Autofocus Read online

Page 6


  “So . . . something happened last night,” she starts as she pulls out her shower caddy. “Trey kissed me.” Her voice is bubbling with excitement and makes me wake up immediately.

  “I know!” I say, sitting up in bed. “I mean, I saw, and then quickly ran away.”

  “You saw?”

  “Your door was unlocked, but when I saw you two, well, that’s why I went to the stairwell. I didn’t want to disturb you.”

  “Sorry about that. I didn’t mean to—”

  “Tree, it’s okay. I’m super happy for you,” I say, and I am. I wish it hadn’t all happened when I was here. But maybe I’m being selfish. This is a guy who likes her, so I want to cheer her on. I have to. “Anyway, details!”

  “There aren’t many! I don’t know,” she says, smiling and blushing. “Did you like Trey?”

  “Yeah, he seems nice,” I say, figuring it to be the safest response, “but we didn’t talk much.”

  “Yeah, parties aren’t great for bonding. Tonight will be better. Speaking of . . . I see you got along with Bennett really well,” she says in a singsong voice, and I sigh over my warming cheeks because it’s not like that. Sure, he’s cute and funny, but he’s not the reason I’m here. I don’t need to be distracted by guys while I’m here for a more important reason.

  “Yeah. He’s cool. I mean, we were just talking,” I explain, getting out of bed and rifling through my bag for some clothes.

  “Just talking, uh-huh.”

  “We were!” I protest.

  “Maybe my goal of the week will be to get you a boyfriend,” she says, and I shake my head at her enthusiasm.

  “How about instead of a boyfriend,” I start slowly, “let’s make it our goal to do something fun each day.”

  “Oh, don’t worry, we will. I have plans.” She raises her eyebrows as she says this, and I perk up.

  “Really?”

  “You’re going to love college,” she says, and I wonder if she’s right. “It’s so different. I mean, we can be someone new. No one knows about high school us, not that high school us was bad. It’s just . . . I was able to start over.”

  Perhaps for her that works, but maybe I don’t want to start over. Maybe I like who I am.

  “Anyway,” she continues. “Tonight will be fun.”

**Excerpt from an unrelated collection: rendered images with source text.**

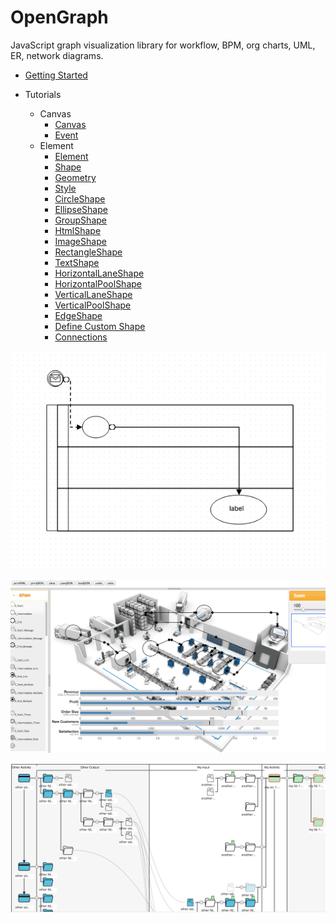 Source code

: OpenGraph
=========

JavaScript graph visualization library for workflow, BPM, org charts, UML, ER, network diagrams.

 - [Getting Started](document/getting-start.md)
 
 - Tutorials
   - Canvas
      - [Canvas](document/canvas.md)
      - [Event](document/event.md)
   - Element
      - [Element](document/element.md)
      - [Shape](document/shape.md)
      - [Geometry](document/geometry.md)
      - [Style](document/style.md)
      - [CircleShape](document/circleshape.md)
      - [EllipseShape](document/ellipseshape.md)
      - [GroupShape](document/groupshape.md)
      - [HtmlShape](document/htmlshape.md)
      - [ImageShape](document/imageshape.md)
      - [RectangleShape](document/rectangleshape.md)
      - [TextShape](document/textshape.md)
      - [HorizontalLaneShape](document/horizontallaneshape.md)
      - [HorizontalPoolShape](document/horizontalpoolshape.md)
      - [VerticalLaneShape](document/verticallaneshape.md)
      - [VerticalPoolShape](document/verticalpoolshape.md)
      - [EdgeShape](document/edgeshape.md)
      - [Define Custom Shape](document/define-custom-shape.md)
      - [Connections](document/connections.md)

<p align="center">
  <img src="./document/images/bpmn.png" />
</p>
<p align="center">
  <img src="./document/images/factory.png" />
</p>
<p align="center">
  <img src="./document/images/tree.png" />
</p>
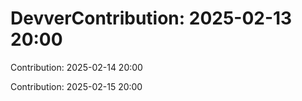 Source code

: # DevverContribution: 2025-02-13 20:00

Contribution: 2025-02-14 20:00

Contribution: 2025-02-15 20:00

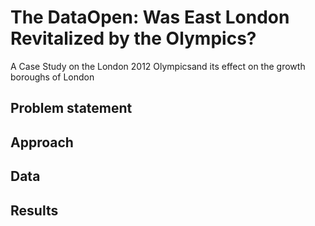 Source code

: # The DataOpen: Was East London Revitalized by the Olympics?
A Case Study on the London 2012 Olympicsand its effect on the growth boroughs of London

## Problem statement 

## Approach 

## Data

## Results 

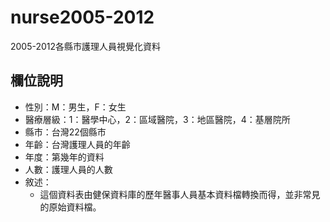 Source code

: # nurse2005-2012
2005-2012各縣市護理人員視覺化資料


## 欄位說明

- 性別：M：男生，F：女生
- 醫療層級：1：醫學中心，2：區域醫院，3：地區醫院，4：基層院所
- 縣市：台灣22個縣市
- 年齡：台灣護理人員的年齡
- 年度：第幾年的資料
- 人數：護理人員的人數
- 敘述：
    + 這個資料表由健保資料庫的歷年醫事人員基本資料檔轉換而得，並非常見的原始資料檔。
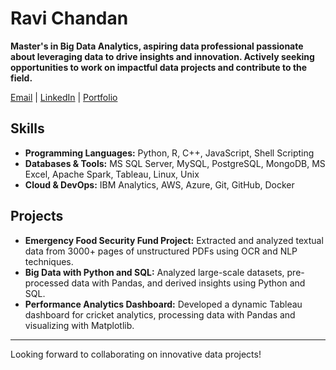 
<!---
ravichandanrc/ravichandanrc is a ✨ special ✨ repository because its `README.md` (this file) appears on your GitHub profile.
You can click the Preview link to take a look at your changes.
--->
# Ravi Chandan

**Master's in Big Data Analytics, aspiring data professional passionate about leveraging data to drive insights and innovation. Actively seeking opportunities to work on impactful data projects and contribute to the field.**

[Email](mailto:ravichandanrc@gmail.com) | [LinkedIn](https://www.linkedin.com/in/ravichandan) | [Portfolio](https://ravichandanrc.github.io/)

## Skills

- **Programming Languages:** Python, R, C++, JavaScript, Shell Scripting
- **Databases & Tools:** MS SQL Server, MySQL, PostgreSQL, MongoDB, MS Excel, Apache Spark, Tableau, Linux, Unix
- **Cloud & DevOps:** IBM Analytics, AWS, Azure, Git, GitHub, Docker

## Projects

- **Emergency Food Security Fund Project:** Extracted and analyzed textual data from 3000+ pages of unstructured PDFs using OCR and NLP techniques.
- **Big Data with Python and SQL:** Analyzed large-scale datasets, pre-processed data with Pandas, and derived insights using Python and SQL.
- **Performance Analytics Dashboard:** Developed a dynamic Tableau dashboard for cricket analytics, processing data with Pandas and visualizing with Matplotlib.

---

Looking forward to collaborating on innovative data projects!
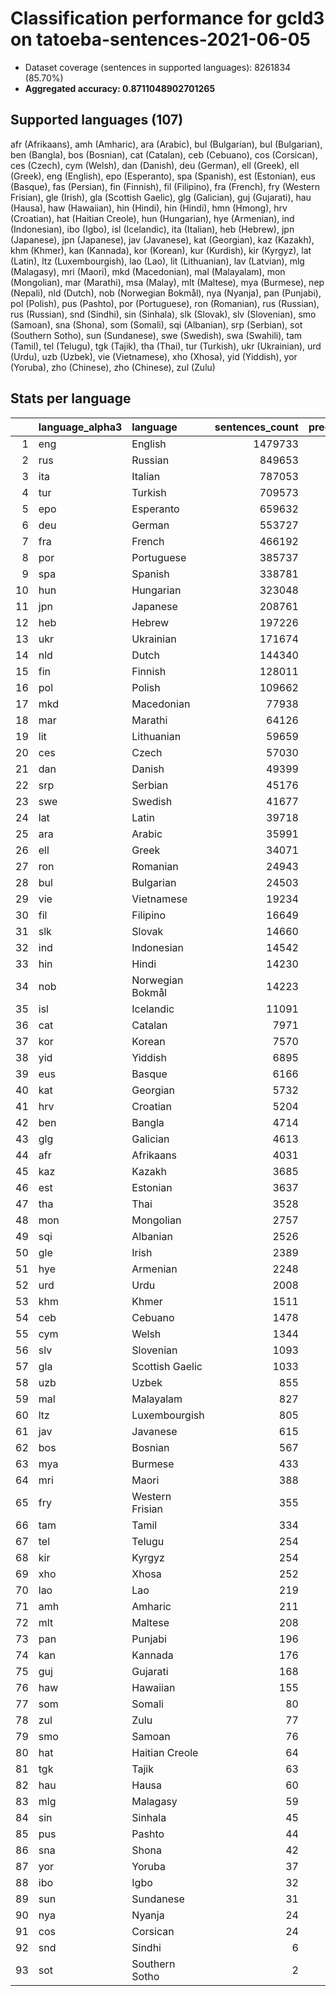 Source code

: # Classification performance for gcld3 on tatoeba-sentences-2021-06-05

- Dataset coverage (sentences in supported languages): 8261834 (85.70%)
- **Aggregated accuracy: 0.8711048902701265**

<h2 id="supported-languages">Supported languages (107)</h2>

afr (Afrikaans), amh (Amharic), ara (Arabic), bul (Bulgarian), bul (Bulgarian), ben (Bangla), bos (Bosnian), cat (Catalan), ceb (Cebuano), cos (Corsican), ces (Czech), cym (Welsh), dan (Danish), deu (German), ell (Greek), ell (Greek), eng (English), epo (Esperanto), spa (Spanish), est (Estonian), eus (Basque), fas (Persian), fin (Finnish), fil (Filipino), fra (French), fry (Western Frisian), gle (Irish), gla (Scottish Gaelic), glg (Galician), guj (Gujarati), hau (Hausa), haw (Hawaiian), hin (Hindi), hin (Hindi), hmn (Hmong), hrv (Croatian), hat (Haitian Creole), hun (Hungarian), hye (Armenian), ind (Indonesian), ibo (Igbo), isl (Icelandic), ita (Italian), heb (Hebrew), jpn (Japanese), jpn (Japanese), jav (Javanese), kat (Georgian), kaz (Kazakh), khm (Khmer), kan (Kannada), kor (Korean), kur (Kurdish), kir (Kyrgyz), lat (Latin), ltz (Luxembourgish), lao (Lao), lit (Lithuanian), lav (Latvian), mlg (Malagasy), mri (Maori), mkd (Macedonian), mal (Malayalam), mon (Mongolian), mar (Marathi), msa (Malay), mlt (Maltese), mya (Burmese), nep (Nepali), nld (Dutch), nob (Norwegian Bokmål), nya (Nyanja), pan (Punjabi), pol (Polish), pus (Pashto), por (Portuguese), ron (Romanian), rus (Russian), rus (Russian), snd (Sindhi), sin (Sinhala), slk (Slovak), slv (Slovenian), smo (Samoan), sna (Shona), som (Somali), sqi (Albanian), srp (Serbian), sot (Southern Sotho), sun (Sundanese), swe (Swedish), swa (Swahili), tam (Tamil), tel (Telugu), tgk (Tajik), tha (Thai), tur (Turkish), ukr (Ukrainian), urd (Urdu), uzb (Uzbek), vie (Vietnamese), xho (Xhosa), yid (Yiddish), yor (Yoruba), zho (Chinese), zho (Chinese), zul (Zulu)

<h2 id="metrics-per-language">Stats per language</h2>

|    | language_alpha3   | language         |   sentences_count |   precision |   recall |    f1 |      tp |    fp |      tn |     fn |
|---:|:------------------|:-----------------|------------------:|------------:|---------:|------:|--------:|------:|--------:|-------:|
|  1 | eng               | English          |           1479733 |       0.995 |    0.851 | 0.915 | 1258584 |  6819 | 6775282 | 221149 |
|  2 | rus               | Russian          |            849653 |       0.974 |    0.858 | 0.902 |  729212 | 19236 | 7392945 | 120441 |
|  3 | ita               | Italian          |            787053 |       0.970 |    0.821 | 0.877 |  646316 | 20005 | 7454776 | 140737 |
|  4 | tur               | Turkish          |            709573 |       0.993 |    0.894 | 0.938 |  634612 |  4617 | 7547644 |  74961 |
|  5 | epo               | Esperanto        |            659632 |       0.963 |    0.922 | 0.925 |  608152 | 23690 | 7578512 |  51480 |
|  6 | deu               | German           |            553727 |       0.977 |    0.933 | 0.944 |  516822 | 12347 | 7695760 |  36905 |
|  7 | fra               | French           |            466192 |       0.973 |    0.860 | 0.902 |  400941 | 11073 | 7784569 |  65251 |
|  8 | por               | Portuguese       |            385737 |       0.910 |    0.885 | 0.859 |  341427 | 33858 | 7842239 |  44310 |
|  9 | spa               | Spanish          |            338781 |       0.908 |    0.782 | 0.806 |  264941 | 26864 | 7896189 |  73840 |
| 10 | hun               | Hungarian        |            323048 |       0.968 |    0.895 | 0.916 |  289189 |  9667 | 7929119 |  33859 |
| 11 | jpn               | Japanese         |            208761 |       0.978 |    0.999 | 0.977 |  208552 |  4759 | 8048314 |    209 |
| 12 | heb               | Hebrew           |            197226 |       0.998 |    0.991 | 0.993 |  195374 |   409 | 8064199 |   1852 |
| 13 | ukr               | Ukrainian        |            171674 |       0.800 |    0.889 | 0.762 |  152579 | 38095 | 8052065 |  19095 |
| 14 | nld               | Dutch            |            144340 |       0.876 |    0.854 | 0.814 |  123199 | 17516 | 8099978 |  21141 |
| 15 | fin               | Finnish          |            128011 |       0.941 |    0.902 | 0.895 |  115404 |  7235 | 8126588 |  12607 |
| 16 | pol               | Polish           |            109662 |       0.915 |    0.931 | 0.885 |  102084 |  9477 | 8142695 |   7578 |
| 17 | mkd               | Macedonian       |             77938 |       0.862 |    0.741 | 0.749 |   57730 |  9232 | 8174664 |  20208 |
| 18 | mar               | Marathi          |             64126 |       0.989 |    0.911 | 0.943 |   58406 |   654 | 8197054 |   5720 |
| 19 | lit               | Lithuanian       |             59659 |       0.841 |    0.883 | 0.797 |   52661 |  9950 | 8192225 |   6998 |
| 20 | ces               | Czech            |             57030 |       0.881 |    0.813 | 0.799 |   46341 |  6282 | 8198522 |  10689 |
| 21 | dan               | Danish           |             49399 |       0.652 |    0.746 | 0.587 |   36848 | 19626 | 8192809 |  12551 |
| 22 | srp               | Serbian          |             45176 |       0.317 |    0.449 | 0.265 |   20304 | 43763 | 8172895 |  24872 |
| 23 | swe               | Swedish          |             41677 |       0.786 |    0.861 | 0.739 |   35870 |  9753 | 8210404 |   5807 |
| 24 | lat               | Latin            |             39718 |       0.500 |    0.729 | 0.457 |   28963 | 28998 | 8193118 |  10755 |
| 25 | ara               | Arabic           |             35991 |       0.999 |    0.911 | 0.952 |   32774 |    32 | 8225811 |   3217 |
| 26 | ell               | Greek            |             34071 |       0.730 |    1.000 | 0.730 |   34062 | 12617 | 8215146 |      9 |
| 27 | ron               | Romanian         |             24943 |       0.592 |    0.808 | 0.553 |   20164 | 13920 | 8222971 |   4779 |
| 28 | bul               | Bulgarian        |             24503 |       0.318 |    0.844 | 0.309 |   20688 | 44456 | 8192875 |   3815 |
| 29 | vie               | Vietnamese       |             19234 |       0.883 |    0.981 | 0.876 |   18870 |  2495 | 8240105 |    364 |
| 30 | fil               | Filipino         |             16649 |       0.733 |    0.780 | 0.664 |   12994 |  4735 | 8240450 |   3655 |
| 31 | slk               | Slovak           |             14660 |       0.411 |    0.727 | 0.381 |   10664 | 15304 | 8231870 |   3996 |
| 32 | ind               | Indonesian       |             14542 |       0.642 |    0.640 | 0.544 |    9304 |  5180 | 8242112 |   5238 |
| 33 | hin               | Hindi            |             14230 |       0.508 |    0.880 | 0.491 |   12527 | 12125 | 8235479 |   1703 |
| 34 | nob               | Norwegian Bokmål |             14223 |       0.285 |    0.829 | 0.277 |   11791 | 29626 | 8217985 |   2432 |
| 35 | isl               | Icelandic        |             11091 |       0.523 |    0.945 | 0.515 |   10484 |  9560 | 8241183 |    607 |
| 36 | cat               | Catalan          |              7971 |       0.176 |    0.818 | 0.173 |    6520 | 30461 | 8223402 |   1451 |
| 37 | kor               | Korean           |              7570 |       0.915 |    0.996 | 0.913 |    7536 |   703 | 8253561 |     34 |
| 38 | yid               | Yiddish          |              6895 |       0.790 |    0.944 | 0.772 |    6512 |  1728 | 8253211 |    383 |
| 39 | eus               | Basque           |              6166 |       0.439 |    0.861 | 0.424 |    5306 |  6789 | 8248879 |    860 |
| 40 | kat               | Georgian         |              5732 |       1.000 |    0.998 | 0.999 |    5720 |     2 | 8256100 |     12 |
| 41 | hrv               | Croatian         |              5204 |       0.139 |    0.447 | 0.128 |    2324 | 14392 | 8242238 |   2880 |
| 42 | ben               | Bangla           |              4714 |       1.000 |    0.998 | 0.999 |    4704 |     0 | 8257120 |     10 |
| 43 | glg               | Galician         |              4613 |       0.064 |    0.774 | 0.063 |    3569 | 52237 | 8204984 |   1044 |
| 44 | afr               | Afrikaans        |              4031 |       0.145 |    0.865 | 0.143 |    3485 | 20607 | 8237196 |    546 |
| 45 | kaz               | Kazakh           |              3685 |       0.404 |    0.932 | 0.398 |    3434 |  5063 | 8253086 |    251 |
| 46 | est               | Estonian         |              3637 |       0.165 |    0.796 | 0.162 |    2894 | 14623 | 8243574 |    743 |
| 47 | tha               | Thai             |              3528 |       0.995 |    0.998 | 0.994 |    3522 |    18 | 8258288 |      6 |
| 48 | mon               | Mongolian        |              2757 |       0.415 |    0.955 | 0.411 |    2633 |  3712 | 8255365 |    124 |
| 49 | sqi               | Albanian         |              2526 |       0.288 |    0.865 | 0.282 |    2184 |  5395 | 8253913 |    342 |
| 50 | gle               | Irish            |              2389 |       0.175 |    0.911 | 0.174 |    2177 | 10238 | 8249207 |    212 |
| 51 | hye               | Armenian         |              2248 |       0.994 |    0.998 | 0.993 |    2243 |    13 | 8259573 |      5 |
| 52 | urd               | Urdu             |              2008 |       0.882 |    0.961 | 0.867 |    1930 |   258 | 8259568 |     78 |
| 53 | khm               | Khmer            |              1511 |       1.000 |    0.985 | 0.993 |    1489 |     0 | 8260323 |     22 |
| 54 | ceb               | Cebuano          |              1478 |       0.148 |    0.571 | 0.141 |     844 |  4846 | 8255510 |    634 |
| 55 | cym               | Welsh            |              1344 |       0.103 |    0.824 | 0.102 |    1108 |  9667 | 8250823 |    236 |
| 56 | slv               | Slovenian        |              1093 |       0.048 |    0.724 | 0.047 |     791 | 15714 | 8245027 |    302 |
| 57 | gla               | Scottish Gaelic  |              1033 |       0.090 |    0.867 | 0.089 |     896 |  9060 | 8251741 |    137 |
| 58 | uzb               | Uzbek            |               855 |       0.091 |    0.581 | 0.088 |     497 |  4957 | 8256022 |    358 |
| 59 | mal               | Malayalam        |               827 |       1.000 |    1.000 | 1.000 |     827 |     0 | 8261007 |      0 |
| 60 | ltz               | Luxembourgish    |               805 |       0.031 |    0.867 | 0.031 |     698 | 21519 | 8239510 |    107 |
| 61 | jav               | Javanese         |               615 |       0.030 |    0.361 | 0.029 |     222 |  7128 | 8254091 |    393 |
| 62 | bos               | Bosnian          |               567 |       0.012 |    0.388 | 0.011 |     220 | 18770 | 8242497 |    347 |
| 63 | mya               | Burmese          |               433 |       1.000 |    1.000 | 1.000 |     433 |     0 | 8261401 |      0 |
| 64 | mri               | Maori            |               388 |       0.040 |    0.711 | 0.040 |     276 |  6622 | 8254824 |    112 |
| 65 | fry               | Western Frisian  |               355 |       0.012 |    0.738 | 0.012 |     262 | 21054 | 8240425 |     93 |
| 66 | tam               | Tamil            |               334 |       1.000 |    1.000 | 1.000 |     334 |     0 | 8261500 |      0 |
| 67 | tel               | Telugu           |               254 |       1.000 |    1.000 | 1.000 |     254 |     0 | 8261580 |      0 |
| 68 | kir               | Kyrgyz           |               254 |       0.027 |    0.878 | 0.027 |     223 |  7974 | 8253606 |     31 |
| 69 | xho               | Xhosa            |               252 |       0.039 |    0.683 | 0.039 |     172 |  4230 | 8257352 |     80 |
| 70 | lao               | Lao              |               219 |       1.000 |    1.000 | 1.000 |     219 |     0 | 8261615 |      0 |
| 71 | amh               | Amharic          |               211 |       1.000 |    0.991 | 0.995 |     209 |     0 | 8261623 |      2 |
| 72 | mlt               | Maltese          |               208 |       0.013 |    0.817 | 0.013 |     170 | 12489 | 8249137 |     38 |
| 73 | pan               | Punjabi          |               196 |       1.000 |    0.995 | 0.997 |     195 |     0 | 8261638 |      1 |
| 74 | kan               | Kannada          |               176 |       1.000 |    1.000 | 1.000 |     176 |     0 | 8261658 |      0 |
| 75 | guj               | Gujarati         |               168 |       1.000 |    0.982 | 0.991 |     165 |     0 | 8261666 |      3 |
| 76 | haw               | Hawaiian         |               155 |       0.010 |    0.839 | 0.010 |     130 | 12567 | 8249112 |     25 |
| 77 | som               | Somali           |                80 |       0.019 |    0.912 | 0.019 |      73 |  3674 | 8258080 |      7 |
| 78 | zul               | Zulu             |                77 |       0.007 |    0.753 | 0.007 |      58 |  7839 | 8253918 |     19 |
| 79 | smo               | Samoan           |                76 |       0.008 |    0.763 | 0.008 |      58 |  7277 | 8254481 |     18 |
| 80 | hat               | Haitian Creole   |                64 |       0.004 |    0.797 | 0.004 |      51 | 13257 | 8248513 |     13 |
| 81 | tgk               | Tajik            |                63 |       0.008 |    0.889 | 0.008 |      56 |  7343 | 8254428 |      7 |
| 82 | hau               | Hausa            |                60 |       0.006 |    0.800 | 0.006 |      48 |  7835 | 8253939 |     12 |
| 83 | mlg               | Malagasy         |                59 |       0.003 |    0.831 | 0.003 |      49 | 14975 | 8246800 |     10 |
| 84 | sin               | Sinhala          |                45 |       1.000 |    1.000 | 1.000 |      45 |     0 | 8261789 |      0 |
| 85 | pus               | Pashto           |                44 |       0.098 |    0.864 | 0.097 |      38 |   350 | 8261440 |      6 |
| 86 | sna               | Shona            |                42 |       0.006 |    0.667 | 0.005 |      28 |  5062 | 8256730 |     14 |
| 87 | yor               | Yoruba           |                37 |       0.001 |    0.108 | 0.001 |       4 |  3799 | 8257998 |     33 |
| 88 | ibo               | Igbo             |                32 |       0.002 |    0.688 | 0.002 |      22 | 10813 | 8250989 |     10 |
| 89 | sun               | Sundanese        |                31 |       0.003 |    0.548 | 0.003 |      17 |  5505 | 8256298 |     14 |
| 90 | nya               | Nyanja           |                24 |       0.010 |    0.833 | 0.010 |      20 |  2072 | 8259738 |      4 |
| 91 | cos               | Corsican         |                24 |       0.000 |    0.583 | 0.000 |      14 | 35270 | 8226540 |     10 |
| 92 | snd               | Sindhi           |                 6 |       0.003 |    0.833 | 0.003 |       5 |  1440 | 8260388 |      1 |
| 93 | sot               | Southern Sotho   |                 2 |       0.001 |    1.000 | 0.001 |       2 |  3240 | 8258592 |      0 |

  “Yeah,” I say, remembering that we’re having dinner with the guys. “And this morning, too,” I remind her. “I’m excited to start investigating.”

  “Yes! Ugh, I still hate that I can’t go. You’ll be okay, right?”

  “Of course,” I say, sad, too, but understanding. She needs to take a test. I need to do this . . . and maybe I should do it on my own. “I’ll text you immediately after.”

  “Can’t wait.” She grins, knocking her shoulder onto mine. I repeat the gesture.

  “Me either,” I say.

  “Okay, I should get ready,” she says, heading for the bathroom. I’m far too awake to go back to sleep, so I decide to start the day as well.

  While Treena’s in the shared bathroom down the hall, I have a second to look at her room and the person it represents. There’s not much on the walls; it all seems like her, but a cleaner, tighter version.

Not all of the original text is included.